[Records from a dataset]
——————

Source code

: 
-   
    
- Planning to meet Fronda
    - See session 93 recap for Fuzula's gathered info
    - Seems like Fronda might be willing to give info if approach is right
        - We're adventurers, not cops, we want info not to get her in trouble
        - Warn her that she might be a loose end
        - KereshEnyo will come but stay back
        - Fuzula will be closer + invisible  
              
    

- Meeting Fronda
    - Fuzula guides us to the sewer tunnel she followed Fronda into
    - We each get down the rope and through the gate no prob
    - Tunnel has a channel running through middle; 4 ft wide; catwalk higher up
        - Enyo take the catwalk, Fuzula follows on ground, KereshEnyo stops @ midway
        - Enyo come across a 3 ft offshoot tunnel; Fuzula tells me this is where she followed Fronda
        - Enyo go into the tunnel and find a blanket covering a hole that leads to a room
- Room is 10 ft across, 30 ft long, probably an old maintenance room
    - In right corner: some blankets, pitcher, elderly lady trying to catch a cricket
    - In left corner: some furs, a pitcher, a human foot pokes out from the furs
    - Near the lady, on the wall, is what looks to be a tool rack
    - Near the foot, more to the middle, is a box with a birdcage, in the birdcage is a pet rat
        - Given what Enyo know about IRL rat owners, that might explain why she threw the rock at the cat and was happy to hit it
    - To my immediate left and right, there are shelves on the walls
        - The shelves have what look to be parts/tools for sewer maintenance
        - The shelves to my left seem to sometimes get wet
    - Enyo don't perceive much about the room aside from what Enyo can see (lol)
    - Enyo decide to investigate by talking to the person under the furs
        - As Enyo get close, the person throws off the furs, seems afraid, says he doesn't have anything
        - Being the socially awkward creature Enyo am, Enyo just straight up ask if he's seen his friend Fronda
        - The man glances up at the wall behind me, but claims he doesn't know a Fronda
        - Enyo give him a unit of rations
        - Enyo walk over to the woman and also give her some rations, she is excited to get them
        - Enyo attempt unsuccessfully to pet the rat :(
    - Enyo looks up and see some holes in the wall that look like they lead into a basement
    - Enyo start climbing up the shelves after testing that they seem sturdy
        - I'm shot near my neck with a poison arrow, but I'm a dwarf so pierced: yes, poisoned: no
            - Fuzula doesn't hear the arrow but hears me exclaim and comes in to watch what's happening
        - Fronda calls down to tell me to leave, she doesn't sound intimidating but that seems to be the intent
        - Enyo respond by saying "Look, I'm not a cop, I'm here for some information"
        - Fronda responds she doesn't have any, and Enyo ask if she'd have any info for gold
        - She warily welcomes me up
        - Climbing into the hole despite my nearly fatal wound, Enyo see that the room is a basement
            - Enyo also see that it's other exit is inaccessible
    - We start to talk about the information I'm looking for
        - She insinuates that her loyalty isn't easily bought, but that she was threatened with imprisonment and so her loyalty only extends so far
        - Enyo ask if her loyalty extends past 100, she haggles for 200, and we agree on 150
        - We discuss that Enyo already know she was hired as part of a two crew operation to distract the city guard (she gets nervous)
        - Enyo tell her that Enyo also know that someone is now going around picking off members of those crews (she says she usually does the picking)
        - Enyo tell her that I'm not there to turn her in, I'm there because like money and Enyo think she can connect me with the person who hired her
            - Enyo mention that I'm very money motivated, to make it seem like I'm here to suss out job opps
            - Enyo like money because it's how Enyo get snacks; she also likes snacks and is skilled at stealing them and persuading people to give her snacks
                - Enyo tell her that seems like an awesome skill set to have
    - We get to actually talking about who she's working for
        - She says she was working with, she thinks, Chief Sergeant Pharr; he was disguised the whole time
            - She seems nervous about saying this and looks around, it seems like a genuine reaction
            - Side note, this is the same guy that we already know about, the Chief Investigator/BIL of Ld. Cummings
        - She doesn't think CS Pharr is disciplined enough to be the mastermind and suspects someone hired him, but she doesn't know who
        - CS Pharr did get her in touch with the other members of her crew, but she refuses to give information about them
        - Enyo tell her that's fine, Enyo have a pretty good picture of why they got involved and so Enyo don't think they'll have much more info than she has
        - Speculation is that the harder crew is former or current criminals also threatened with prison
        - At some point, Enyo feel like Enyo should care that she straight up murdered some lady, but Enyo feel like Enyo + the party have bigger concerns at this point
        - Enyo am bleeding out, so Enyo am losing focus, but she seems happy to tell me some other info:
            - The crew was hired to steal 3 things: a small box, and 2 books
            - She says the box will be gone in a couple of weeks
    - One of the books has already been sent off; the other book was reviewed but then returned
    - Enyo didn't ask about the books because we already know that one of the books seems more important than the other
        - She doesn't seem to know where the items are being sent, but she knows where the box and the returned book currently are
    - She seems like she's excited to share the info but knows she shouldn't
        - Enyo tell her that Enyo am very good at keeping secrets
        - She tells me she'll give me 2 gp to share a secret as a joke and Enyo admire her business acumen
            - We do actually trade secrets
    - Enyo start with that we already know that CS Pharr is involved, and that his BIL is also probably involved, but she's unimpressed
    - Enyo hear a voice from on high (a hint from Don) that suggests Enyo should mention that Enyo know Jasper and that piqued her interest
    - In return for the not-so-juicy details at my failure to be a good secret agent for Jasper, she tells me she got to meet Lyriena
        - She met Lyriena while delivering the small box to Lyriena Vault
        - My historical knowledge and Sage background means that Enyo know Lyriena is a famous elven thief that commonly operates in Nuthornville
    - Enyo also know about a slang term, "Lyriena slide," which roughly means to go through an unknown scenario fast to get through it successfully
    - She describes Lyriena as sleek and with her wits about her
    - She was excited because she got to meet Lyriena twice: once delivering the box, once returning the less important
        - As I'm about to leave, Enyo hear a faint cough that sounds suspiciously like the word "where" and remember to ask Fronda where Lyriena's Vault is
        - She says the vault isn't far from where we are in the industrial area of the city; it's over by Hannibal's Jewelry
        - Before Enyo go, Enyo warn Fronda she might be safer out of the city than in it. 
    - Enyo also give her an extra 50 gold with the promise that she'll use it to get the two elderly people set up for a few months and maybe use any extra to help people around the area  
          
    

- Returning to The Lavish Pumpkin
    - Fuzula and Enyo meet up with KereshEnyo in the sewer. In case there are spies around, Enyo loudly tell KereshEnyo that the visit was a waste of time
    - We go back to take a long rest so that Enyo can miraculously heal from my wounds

——————

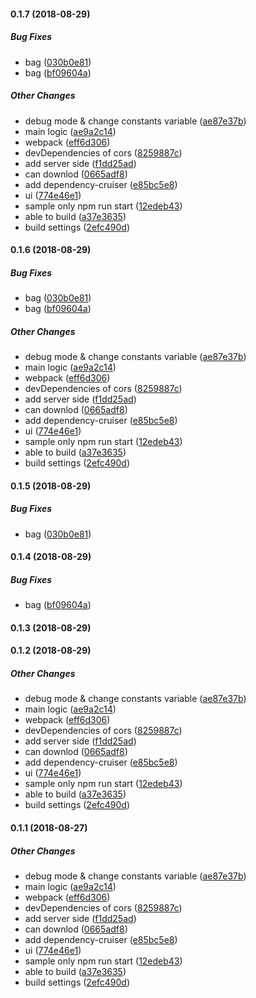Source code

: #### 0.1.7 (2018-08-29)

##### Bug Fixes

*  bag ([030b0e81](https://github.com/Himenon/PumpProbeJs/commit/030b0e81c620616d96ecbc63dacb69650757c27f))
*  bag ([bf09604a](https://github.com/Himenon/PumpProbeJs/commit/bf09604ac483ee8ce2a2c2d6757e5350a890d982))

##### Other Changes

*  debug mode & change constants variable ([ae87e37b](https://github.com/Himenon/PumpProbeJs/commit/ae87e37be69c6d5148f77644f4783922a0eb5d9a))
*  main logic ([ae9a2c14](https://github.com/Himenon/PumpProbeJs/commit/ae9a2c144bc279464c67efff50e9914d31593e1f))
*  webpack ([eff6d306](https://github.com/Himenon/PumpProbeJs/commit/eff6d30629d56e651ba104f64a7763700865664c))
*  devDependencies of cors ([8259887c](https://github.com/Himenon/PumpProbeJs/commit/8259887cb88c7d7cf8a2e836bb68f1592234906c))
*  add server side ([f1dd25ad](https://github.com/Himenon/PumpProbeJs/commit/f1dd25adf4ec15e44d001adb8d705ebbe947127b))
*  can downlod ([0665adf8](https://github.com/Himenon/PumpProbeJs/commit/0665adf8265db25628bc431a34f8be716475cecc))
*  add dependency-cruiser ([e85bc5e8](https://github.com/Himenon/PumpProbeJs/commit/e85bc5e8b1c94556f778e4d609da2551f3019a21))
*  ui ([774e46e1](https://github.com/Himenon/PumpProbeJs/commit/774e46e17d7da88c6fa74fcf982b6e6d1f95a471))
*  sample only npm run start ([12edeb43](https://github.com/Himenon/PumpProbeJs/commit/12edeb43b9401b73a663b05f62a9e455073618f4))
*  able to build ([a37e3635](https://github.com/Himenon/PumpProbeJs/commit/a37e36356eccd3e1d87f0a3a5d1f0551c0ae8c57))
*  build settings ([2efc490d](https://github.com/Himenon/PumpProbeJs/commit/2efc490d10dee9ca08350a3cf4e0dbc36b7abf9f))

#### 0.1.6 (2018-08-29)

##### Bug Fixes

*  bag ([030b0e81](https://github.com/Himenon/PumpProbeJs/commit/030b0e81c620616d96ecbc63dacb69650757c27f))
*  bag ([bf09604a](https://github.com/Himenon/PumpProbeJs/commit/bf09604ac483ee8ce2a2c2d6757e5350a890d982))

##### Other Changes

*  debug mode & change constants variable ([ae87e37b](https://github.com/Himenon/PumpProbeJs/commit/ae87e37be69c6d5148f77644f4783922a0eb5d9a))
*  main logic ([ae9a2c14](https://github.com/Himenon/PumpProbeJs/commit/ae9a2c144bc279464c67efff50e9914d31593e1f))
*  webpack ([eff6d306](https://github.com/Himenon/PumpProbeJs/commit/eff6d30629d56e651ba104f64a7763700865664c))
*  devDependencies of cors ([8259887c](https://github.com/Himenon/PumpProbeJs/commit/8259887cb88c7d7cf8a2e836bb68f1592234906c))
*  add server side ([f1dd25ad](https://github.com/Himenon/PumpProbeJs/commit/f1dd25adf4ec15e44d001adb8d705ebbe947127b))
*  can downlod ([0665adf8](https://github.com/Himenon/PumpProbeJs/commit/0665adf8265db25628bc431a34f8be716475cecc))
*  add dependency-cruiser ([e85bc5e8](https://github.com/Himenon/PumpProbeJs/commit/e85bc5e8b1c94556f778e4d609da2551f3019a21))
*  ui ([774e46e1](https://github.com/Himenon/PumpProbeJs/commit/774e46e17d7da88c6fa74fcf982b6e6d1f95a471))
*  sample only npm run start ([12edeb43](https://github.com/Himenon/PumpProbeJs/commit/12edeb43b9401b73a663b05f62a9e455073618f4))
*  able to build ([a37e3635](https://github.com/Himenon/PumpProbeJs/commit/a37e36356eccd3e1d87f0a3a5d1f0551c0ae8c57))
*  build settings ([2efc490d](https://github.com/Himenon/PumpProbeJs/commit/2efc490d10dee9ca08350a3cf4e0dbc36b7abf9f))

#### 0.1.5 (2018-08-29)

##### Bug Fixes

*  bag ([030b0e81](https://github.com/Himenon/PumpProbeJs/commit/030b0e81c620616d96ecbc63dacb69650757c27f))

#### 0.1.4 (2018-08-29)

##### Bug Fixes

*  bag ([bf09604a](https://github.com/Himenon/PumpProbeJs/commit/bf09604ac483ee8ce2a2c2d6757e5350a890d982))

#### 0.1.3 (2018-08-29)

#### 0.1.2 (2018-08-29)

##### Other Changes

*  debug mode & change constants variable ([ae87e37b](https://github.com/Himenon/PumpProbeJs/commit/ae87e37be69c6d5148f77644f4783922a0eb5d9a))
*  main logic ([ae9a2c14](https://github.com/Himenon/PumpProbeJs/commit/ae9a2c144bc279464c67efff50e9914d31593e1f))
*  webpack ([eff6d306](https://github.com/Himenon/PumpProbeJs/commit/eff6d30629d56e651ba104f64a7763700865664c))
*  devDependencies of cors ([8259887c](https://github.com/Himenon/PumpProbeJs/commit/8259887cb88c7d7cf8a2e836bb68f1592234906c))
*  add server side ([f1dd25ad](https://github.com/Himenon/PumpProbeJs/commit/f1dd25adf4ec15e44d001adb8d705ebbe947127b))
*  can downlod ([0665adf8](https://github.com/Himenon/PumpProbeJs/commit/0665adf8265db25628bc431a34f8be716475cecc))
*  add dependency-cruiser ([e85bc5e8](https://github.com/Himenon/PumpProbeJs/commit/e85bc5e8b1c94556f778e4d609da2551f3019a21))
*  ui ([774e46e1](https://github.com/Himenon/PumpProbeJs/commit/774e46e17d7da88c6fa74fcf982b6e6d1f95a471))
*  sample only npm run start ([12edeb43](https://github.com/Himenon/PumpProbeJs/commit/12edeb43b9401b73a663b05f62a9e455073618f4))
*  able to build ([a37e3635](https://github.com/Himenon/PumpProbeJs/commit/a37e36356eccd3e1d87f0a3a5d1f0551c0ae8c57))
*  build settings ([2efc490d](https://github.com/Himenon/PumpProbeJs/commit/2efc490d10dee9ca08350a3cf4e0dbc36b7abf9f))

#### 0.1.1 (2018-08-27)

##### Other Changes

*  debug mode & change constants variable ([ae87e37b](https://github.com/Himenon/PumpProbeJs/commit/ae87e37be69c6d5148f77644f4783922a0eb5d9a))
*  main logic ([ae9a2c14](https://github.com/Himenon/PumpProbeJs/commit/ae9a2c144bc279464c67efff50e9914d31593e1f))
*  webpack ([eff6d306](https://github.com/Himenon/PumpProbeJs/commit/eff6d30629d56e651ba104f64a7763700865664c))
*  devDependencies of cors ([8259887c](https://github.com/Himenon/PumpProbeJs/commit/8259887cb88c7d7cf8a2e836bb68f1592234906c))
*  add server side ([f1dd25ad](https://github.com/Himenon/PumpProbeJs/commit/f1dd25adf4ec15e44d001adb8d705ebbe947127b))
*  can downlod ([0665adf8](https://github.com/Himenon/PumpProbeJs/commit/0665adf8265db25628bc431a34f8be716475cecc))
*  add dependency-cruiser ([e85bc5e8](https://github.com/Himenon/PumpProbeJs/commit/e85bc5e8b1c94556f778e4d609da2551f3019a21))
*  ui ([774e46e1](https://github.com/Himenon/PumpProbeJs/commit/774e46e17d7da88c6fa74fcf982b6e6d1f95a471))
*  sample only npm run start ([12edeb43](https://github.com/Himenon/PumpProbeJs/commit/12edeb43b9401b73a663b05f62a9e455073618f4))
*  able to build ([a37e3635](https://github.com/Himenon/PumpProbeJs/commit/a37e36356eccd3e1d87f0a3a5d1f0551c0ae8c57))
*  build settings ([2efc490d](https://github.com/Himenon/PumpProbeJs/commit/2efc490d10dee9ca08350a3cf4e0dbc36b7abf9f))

——————

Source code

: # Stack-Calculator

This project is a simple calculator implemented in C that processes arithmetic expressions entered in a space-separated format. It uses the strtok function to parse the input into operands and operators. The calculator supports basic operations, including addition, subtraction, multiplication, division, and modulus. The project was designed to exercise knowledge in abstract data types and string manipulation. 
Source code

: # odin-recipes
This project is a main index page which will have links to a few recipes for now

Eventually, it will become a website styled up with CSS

——————

The lines above, starting at the one with "- The man glances" and ending at the one with "- Enyo attempt", are the only ones to return, exactly as written.

Reply to the exercise:
        - The man glances up at the wall behind me, but claims he doesn't know a Fronda
        - Enyo give him a unit of rations
        - Enyo walk over to the woman and also give her some rations, she is excited to get them
        - Enyo attempt unsuccessfully to pet the rat :(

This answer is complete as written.